About 750 people move to the state every day and more and more forests are converted to non-forest uses. Each day about 240 acres of Florida’s forests disappear. How much and which forests should we conserve for our children and their children? The Forest Legacy Program can help us do that by complimenting the state’s existing conservation programs, including the Rural and Family Lands Protection Program.
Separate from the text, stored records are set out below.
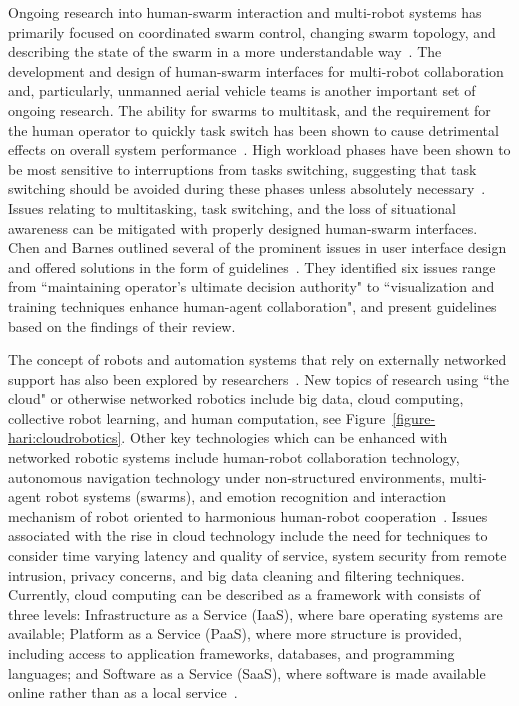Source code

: Ongoing research into human-swarm interaction and multi-robot systems has primarily focused on coordinated swarm control, changing swarm topology, and describing the state of the swarm in a more understandable way~\citep{wang_current_2018}.
The development and design of human-swarm interfaces for multi-robot collaboration and, particularly, unmanned aerial vehicle teams is another important set of ongoing research.
The ability for swarms to multitask, and the requirement for the human operator to quickly task switch has been shown to cause detrimental effects on overall system performance~\citep{chen_humanagent_2014}.
High workload phases have been shown to be most sensitive to interruptions from tasks switching, suggesting that task switching should be avoided during these phases unless absolutely necessary~\citep{norman_user_1986}.
Issues relating to multitasking, task switching, and the loss of situational awareness can be mitigated with properly designed human-swarm interfaces.
Chen and Barnes outlined several of the prominent issues in user interface design and offered solutions in the form of guidelines~\citep{chen_humanagent_2014}.
They identified six issues range from ``maintaining operator's ultimate decision authority" to ``visualization and training techniques enhance human-agent collaboration", and present guidelines based on the findings of their review.

The concept of robots and automation systems that rely on externally networked support has also been explored by researchers~\citep{kehoe_survey_2015}.
New topics of research using ``the cloud" or otherwise networked robotics include big data, cloud computing, collective robot learning, and human computation, see Figure~\ref{figure-hari:cloudrobotics}.
Other key technologies which can be enhanced with networked robotic systems include human-robot collaboration technology, autonomous navigation technology under non-structured environments, multi-agent robot systems (swarms), and emotion recognition and interaction mechanism of robot oriented to harmonious human-robot cooperation~\citep{wang_current_2018}.
Issues associated with the rise in cloud technology include the need for techniques to consider time varying latency and quality of service, system security from remote intrusion, privacy concerns, and big data cleaning and filtering techniques.
Currently, cloud computing can be described as a framework with consists of three levels: Infrastructure as a Service (IaaS), where bare operating systems are available; Platform as a Service (PaaS), where more structure is provided, including access to application frameworks, databases, and programming languages; and Software as a Service (SaaS), where software is made available online rather than as a local service~\citep{kehoe_survey_2015}.

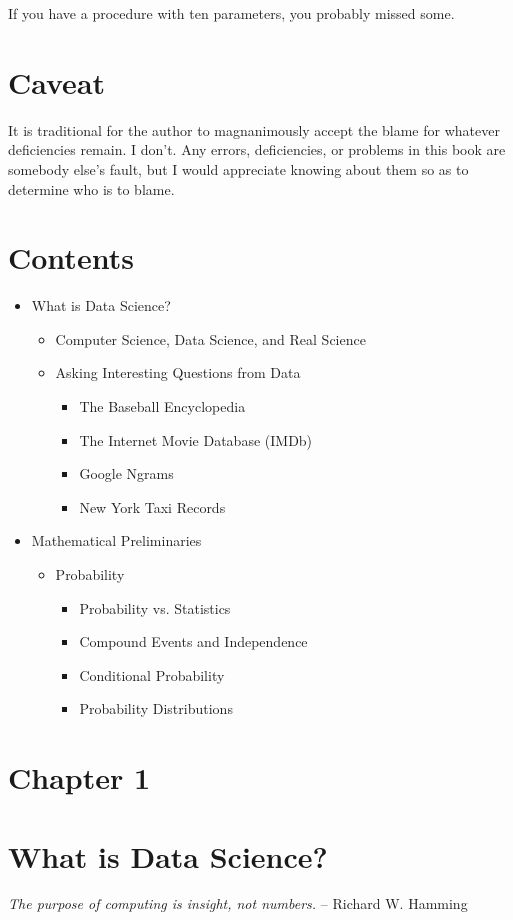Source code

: \documentclass[10pt]{article}
\begin{document}
If you have a procedure with ten parameters, you probably missed some.

\section*{Caveat}
It is traditional for the author to magnanimously accept the blame for whatever deficiencies remain. I don't. Any errors, deficiencies, or problems in this book are somebody else's fault, but I would appreciate knowing about them so as to determine who is to blame.

\section*{Contents}
\begin{itemize}
  \item What is Data Science?
  \begin{itemize}
    \item Computer Science, Data Science, and Real Science
    \item Asking Interesting Questions from Data
    \begin{itemize}
      \item The Baseball Encyclopedia
      \item The Internet Movie Database (IMDb)
      \item Google Ngrams
      \item New York Taxi Records
    \end{itemize}
  \end{itemize}
  \item Mathematical Preliminaries
  \begin{itemize}
    \item Probability
    \begin{itemize}
      \item Probability vs. Statistics
      \item Compound Events and Independence
      \item Conditional Probability
      \item Probability Distributions
    \end{itemize}
  \end{itemize}
\end{itemize}

\section*{Chapter 1}
\section*{What is Data Science?}
\textit{The purpose of computing is insight, not numbers.} -- Richard W. Hamming
\end{document}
The Forest Legacy Program (FLP) is a US Forest Service (USFS) grant program whose purpose is to protect environmentally important forest areas that are threatened by conversion to non forest uses and, through the use of voluntary conservation easements and fee simple purchases, to promote forestland protection and other conservation opportunities. The Florida Division of Forestry (DOF), as lead agency, is responsible for administering the program, identifying potential projects, and monitoring conservation easements.
Florida's Assessment of Need (AON) which contains an assessment of the forests and forest uses, a description of forces that are converting forests to non-forest uses, describes Eligibility Criteria developed by the State to identify important forest areas to be proposed as Forest Legacy Areas (FLA), and acts as a guide to implementation of FLP in the State was approved by the US Department of Agriculture Secretary Mike Johanns on April 11, 2005.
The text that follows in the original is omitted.